Parce qu'au final, on peut tout à fais remplacer le côté "domination" par n'importe quel autre fantasme et l'histoire marche aussi, fuck le SM. 
En fait j'ai vu plus de sexe SM dans la scène de Zed dans Pulp Fiction que dans tout Fifty Shades. Voilà c'est dit.
Ma dernière critique sur le côté sexuel sera le sur le choix des scènes de nus : il n'y en a pas. Enfin si : on voit clairement qu'ils sont nus, mais on ne voit jamais leur corps entièrement dénudé à l'écran. Pourtant il y a deux-trois plans relativement tendancieux, qui laisse entrevoir pendant une seconde un début de sexe, mais non non non, on préfère ne pas se lancer. Vraiment dommage pour un film où le sexe est censé être au coeur du récit.

Bon donc une histoire d'amour mainstream, et du sexe SM très diminué, une absence de nudité malgré un sujet qui le nécessiterait, je crois bien qu'il faut regarder la vérité en face : derrière ses côtés de film d'un genre nouveau, courageux et aventurier, Cinquante Nuances de Grey est un film tout public sérieusement basique, qui a juste été très bien vendu.
Parce qu'au final, la réalisation est correcte sans être audacieuse (encore une fois il y a un problème ici - et d'ailleurs je ne mentionnerais pas le manque d'originalité par certains moments, la scène du planeur c'est la même que celle dans L'Affaire Thomas Crown putain, on ne plagie pas Thomas Crown enfin), et le jeu des acteurs correspond exactement à ce à quoi on s'attendait ; il n'y a rien d'original dans ce film, mais au lieu d'être banal, il est juste mauvais.

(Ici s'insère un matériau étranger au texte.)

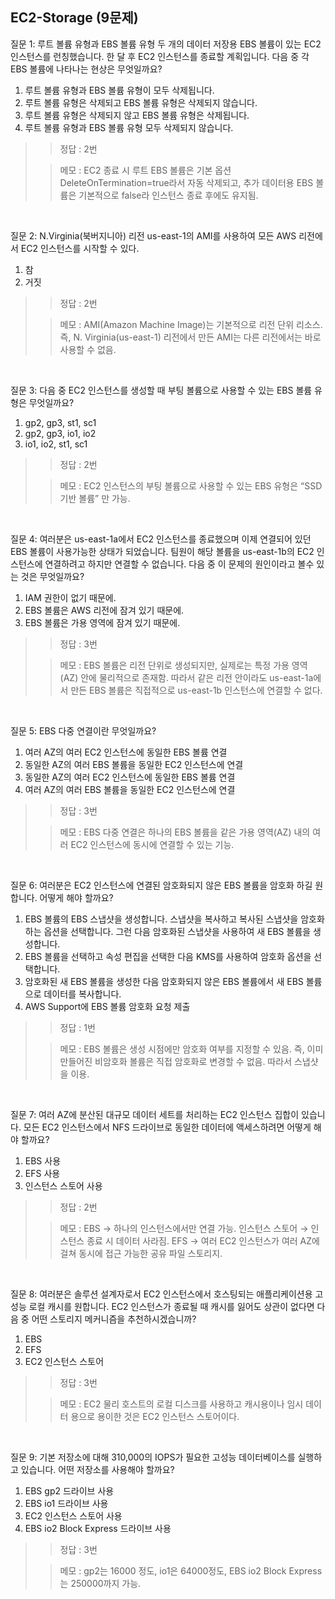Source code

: ## EC2-Storage (9문제)

질문 1: 루트 볼륨 유형과 EBS 볼륨 유형 두 개의 데이터 저장용 EBS 볼륨이 있는 EC2 인스턴스를 런칭했습니다. 한 달 후 EC2 인스턴스를 종료할 계획입니다. 다음 중 각 EBS 볼륨에 나타나는 현상은 무엇일까요?

1. 루트 볼륨 유형과 EBS 볼륨 유형이 모두 삭제됩니다.
2. 루트 볼륨 유형은 삭제되고 EBS 볼륨 유형은 삭제되지 않습니다.
3. 루트 볼륨 유형은 삭제되지 않고 EBS 볼륨 유형은 삭제됩니다.
4. 루트 볼륨 유형과 EBS 볼륨 유형 모두 삭제되지 않습니다.

>> 정답 : 2번
>
>> 메모 : EC2 종료 시 루트 EBS 볼륨은 기본 옵션 DeleteOnTermination=true라서 자동 삭제되고, 추가 데이터용 EBS 볼륨은 기본적으로 false라 인스턴스 종료 후에도 유지됨.

<br>


질문 2: N.Virginia(북버지니아) 리전 us-east-1의 AMI를 사용하여 모든 AWS 리전에서 EC2 인스턴스를 시작할 수 있다.

1. 참
2. 거짓

>> 정답 : 2번
>
>> 메모 : AMI(Amazon Machine Image)는 기본적으로 리전 단위 리소스.
즉, N. Virginia(us-east-1) 리전에서 만든 AMI는 다른 리전에서는 바로 사용할 수 없음.

<br>

질문 3: 다음 중 EC2 인스턴스를 생성할 때 부팅 볼륨으로 사용할 수 있는 EBS 볼륨 유형은 무엇일까요?

1. gp2, gp3, st1, sc1
2. gp2, gp3, io1, io2
3. io1, io2, st1, sc1

>> 정답 : 2번
>
>> 메모 : EC2 인스턴스의 부팅 볼륨으로 사용할 수 있는 EBS 유형은
“SSD 기반 볼륨” 만 가능.

<br>

질문 4: 여러분은 us-east-1a에서 EC2 인스턴스를 종료했으며 이제 연결되어 있던 EBS 볼륨이 사용가능한 상태가 되었습니다. 팀원이 해당 볼륨을 us-east-1b의 EC2 인스턴스에 연결하려고 하지만 연결할 수 없습니다. 다음 중 이 문제의 원인이라고 볼수 있는 것은 무엇일까요?

1. IAM 권한이 없기 때문에.
2. EBS 볼륨은 AWS 리전에 잠겨 있기 때문에.
3. EBS 볼륨은 가용 영역에 잠겨 있기 때문에.

>> 정답 : 3번
>
>> 메모 : EBS 볼륨은 리전 단위로 생성되지만,
실제로는 특정 가용 영역(AZ) 안에 물리적으로 존재함.
따라서 같은 리전 안이라도
us-east-1a에서 만든 EBS 볼륨은
직접적으로 us-east-1b 인스턴스에 연결할 수 없다.

<br>

질문 5: EBS 다중 연결이란 무엇일까요?

1. 여러 AZ의 여러 EC2 인스턴스에 동일한 EBS 볼륨 연결
2. 동일한 AZ의 여러 EBS 볼륨을 동일한 EC2 인스턴스에 연결
3. 동일한 AZ의 여러 EC2 인스턴스에 동일한 EBS 볼륨 연결
4. 여러 AZ의 여러 EBS 볼륨을 동일한 EC2 인스턴스에 연결

>> 정답 : 3번
>
>> 메모 : EBS 다중 연결은
하나의 EBS 볼륨을 같은 가용 영역(AZ) 내의 여러 EC2 인스턴스에 동시에 연결할 수 있는 기능.

<br>


질문 6: 여러분은 EC2 인스턴스에 연결된 암호화되지 않은 EBS 볼륨을 암호화 하길 원합니다. 어떻게 해야 할까요?

1. EBS 볼륨의 EBS 스냅샷을 생성합니다. 스냅샷을 복사하고 복사된 스냅샷을 암호화하는 옵션을 선택합니다. 그런 다음 암호화된 스냅샷을 사용하여 새 EBS 볼륨을 생성합니다.
2. EBS 볼륨을 선택하고 속성 편집을 선택한 다음 KMS를 사용하여 암호화 옵션을 선택합니다.
3. 암호화된 새 EBS 볼륨을 생성한 다음 암호화되지 않은 EBS 볼륨에서 새 EBS 볼륨으로 데이터를 복사합니다.
4. AWS Support에 EBS 볼륨 암호화 요청 제출

>> 정답 : 1번
>
>> 메모 : EBS 볼륨은 생성 시점에만 암호화 여부를 지정할 수 있음.
즉, 이미 만들어진 비암호화 볼륨은 직접 암호화로 변경할 수 없음.
따라서 스냅샷을 이용.

<br>

질문 7: 여러 AZ에 분산된 대규모 데이터 세트를 처리하는 EC2 인스턴스 집합이 있습니다. 모든 EC2 인스턴스에서 NFS 드라이브로 동일한 데이터에 액세스하려면 어떻게 해야 할까요?

1. EBS 사용
2. EFS 사용
3. 인스턴스 스토어 사용

>> 정답 : 2번
>
>> 메모 : EBS → 하나의 인스턴스에서만 연결 가능.
인스턴스 스토어 → 인스턴스 종료 시 데이터 사라짐.
EFS → 여러 EC2 인스턴스가 여러 AZ에 걸쳐 동시에 접근 가능한 공유 파일 스토리지.

<br>

질문 8: 여러분은 솔루션 설계자로서 EC2 인스턴스에서 호스팅되는 애플리케이션용 고성능 로컬 캐시를 원합니다. EC2 인스턴스가 종료될 때 캐시를 잃어도 상관이 없다면 다음 중 어떤 스토리지 메커니즘을 추천하시겠습니까?

1. EBS
2. EFS
3. EC2 인스턴스 스토어

>> 정답 : 3번
>
>> 메모 : EC2 물리 호스트의 로컬 디스크를 사용하고 캐시용이나 임시 데이터 용으로 용이한 것은 EC2 인스턴스 스토어이다.

<br>


질문 9: 기본 저장소에 대해 310,000의 IOPS가 필요한 고성능 데이터베이스를 실행하고 있습니다. 어떤 저장소를 사용해야 할까요?

1. EBS gp2 드라이브 사용
2. EBS io1 드라이브 사용
3. EC2 인스턴스 스토어 사용 
4. EBS io2 Block Express 드라이브 사용

>> 정답 : 3번
>
>> 메모 : gp2는 16000 정도, io1은 64000정도, EBS io2 Block Express는 250000까지 가능. 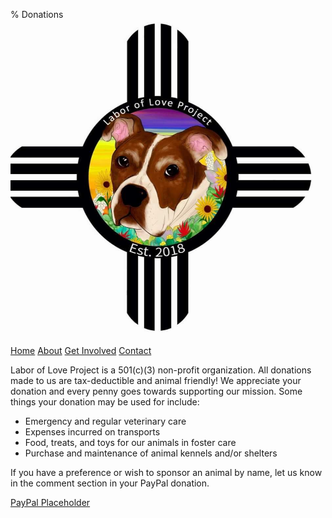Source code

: % Donations
<img src="../pics/logo/logo.jpg" alt="LOLP Logo">

[Home](index.html)
[About](about.html)
[Get Involved](get-involved.html)
[Contact](contact.html)

Labor of Love Project is a 501(c)(3) non-profit organization. All donations made to us are tax-deductible and animal friendly! We appreciate your donation and every penny goes towards supporting our mission. Some things your donation may be used for include:

- Emergency and regular veterinary care
- Expenses incurred on transports
- Food, treats, and toys for our animals in foster care
- Purchase and maintenance of animal kennels and/or shelters

If you have a preference or wish to sponsor an animal by name, let us know in the comment section in your PayPal donation.

[PayPal Placeholder](https://paypal.me/laborofloveprojectnm?locale.x=en_US)
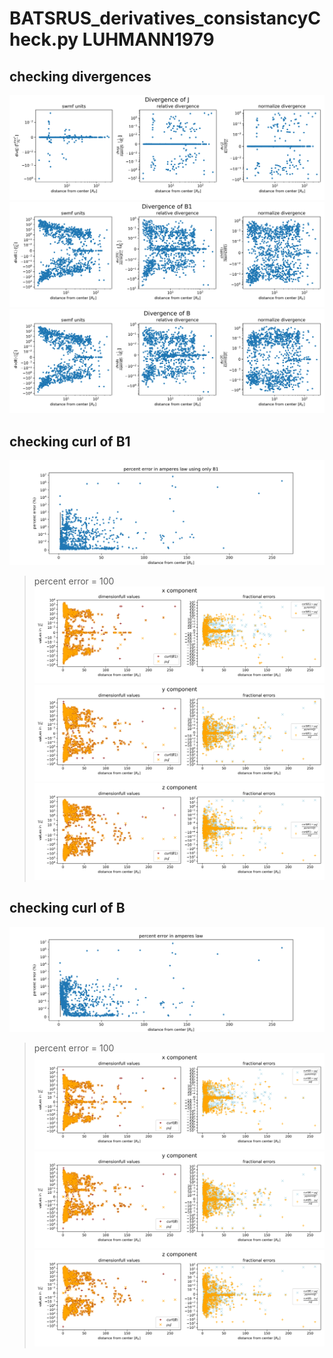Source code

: # BATSRUS_derivatives_consistancyCheck.py LUHMANN1979

## checking divergences
![](divergence_J.png)
![](divergence_B1.png)
![](divergence_B.png)

## checking curl of B1
![](curlB1_and_J_percent_error.png)
> percent error = $100% * \frac{|curl(B1)-\mu_0 J|}{|\mu_0 J|}$
![](curlB1_and_J_x_component.png)
![](curlB1_and_J_y_component.png)
![](curlB1_and_J_z_component.png)

## checking curl of B
![](curlB_and_J_percent_error.png)
> percent error = $100% * \frac{|curl(B)-\mu_0 J|}{|\mu_0 J|}$
![](curlB_and_J_x_component.png)
![](curlB_and_J_y_component.png)
![](curlB_and_J_z_component.png)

Je vais quand même noter l'énorme effort sur l'esthétique du film qui est très belle, je dois le reconnaitre, et sur les musiques qui, elles, semblent vraiment vouloir rendre toute cette histoire plus intenses.
Et j'applaudis aussi la performance de Max Martini en Taylor : de loin le meilleur acteur et le meilleur rôle du film. 

Et petite parenthèse, je suis très étonné que ce film soit encensé par les critiques féministes qui l'invoquent comme un appel aux femmes à assumer leur sexualité et à outrepasser les codes de la société machistes. Moi j'y vois plutôt un film potentiellement très influent qui met en scène un fantasme simpliste et l'édifie en code : les femmes ne rêvent que de riches milliardaires qui peuvent les dominer mais aussi les aimer sincèrement (paradoxe, quand tu nous tiens).

Enfin bref, j'arrête le développement ici et je souhaite bonne chance à tout les hommes qui sortent avec des filles fans de Fifty Shades et qui vont leur demander de les attacher et des les """"""baiser violemment"""""".

CONCLUSION

Cinquante Nuances de Grey est un film qui ne décolle pas et qui n'arrive pas à cacher ses échecs derrière son voile esthétique pourtant concret. Son succès repose sur le bouche à oreille et sur celui du livre, dont la notoriété est due à un lectorat féminin américain à mon avis très peu critique.
Si vous êtes amateur d'histoire d'amour puissantes, de film novateurs, ou si vous êtes pratiquant sadomasochiste, ce film n'est définitivement pas pour vous. D'ailleurs il n'est véritablement destiné qu'aux fans du livre.
En revanche si vous vous ennuyez pendant ces courtes vacances et que vous voulez vous offrir une belle tranche de comédie, je vous le recommande : je n'ai jamais vu une salle de cinéma parler autant pendant une projection de ma vie.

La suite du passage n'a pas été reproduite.